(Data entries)
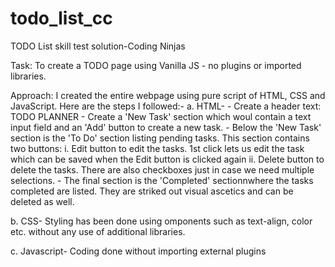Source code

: # todo_list_cc
TODO List skill test solution-Coding Ninjas

Task: To create a TODO page using Vanilla JS - no plugins or imported libraries.

Approach: I created the entire webpage using pure script of HTML, CSS and JavaScript. Here are the steps I followed:-
a. HTML-
    - Create a header text: TODO PLANNER
    - Create a 'New Task' section which woul contain a text input field and an 'Add' button to create a new task.
    - Below the 'New Task' section is the 'To Do' section listing pending tasks. This section contains two buttons:
        i. Edit button to edit the tasks. 1st click lets us edit the task which can be saved when the Edit button is clicked again
        ii. Delete button to delete the tasks.
      There are also checkboxes just in case we need multiple selections.
    - The final section is the 'Completed' sectionnwhere the tasks completed are listed. They are striked out visual ascetics and can be 
      deleted as well.

b. CSS-
    Styling has been done using omponents such as text-align, color etc. without any use of additional libraries.

c. Javascript- Coding done without importing external plugins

*Aim of the exercise:* What belongs in the answer is each line of the data that has the word "Coding".

*Response box:*
TODO List skill test solution-Coding Ninjas
c. Javascript- Coding done without importing external plugins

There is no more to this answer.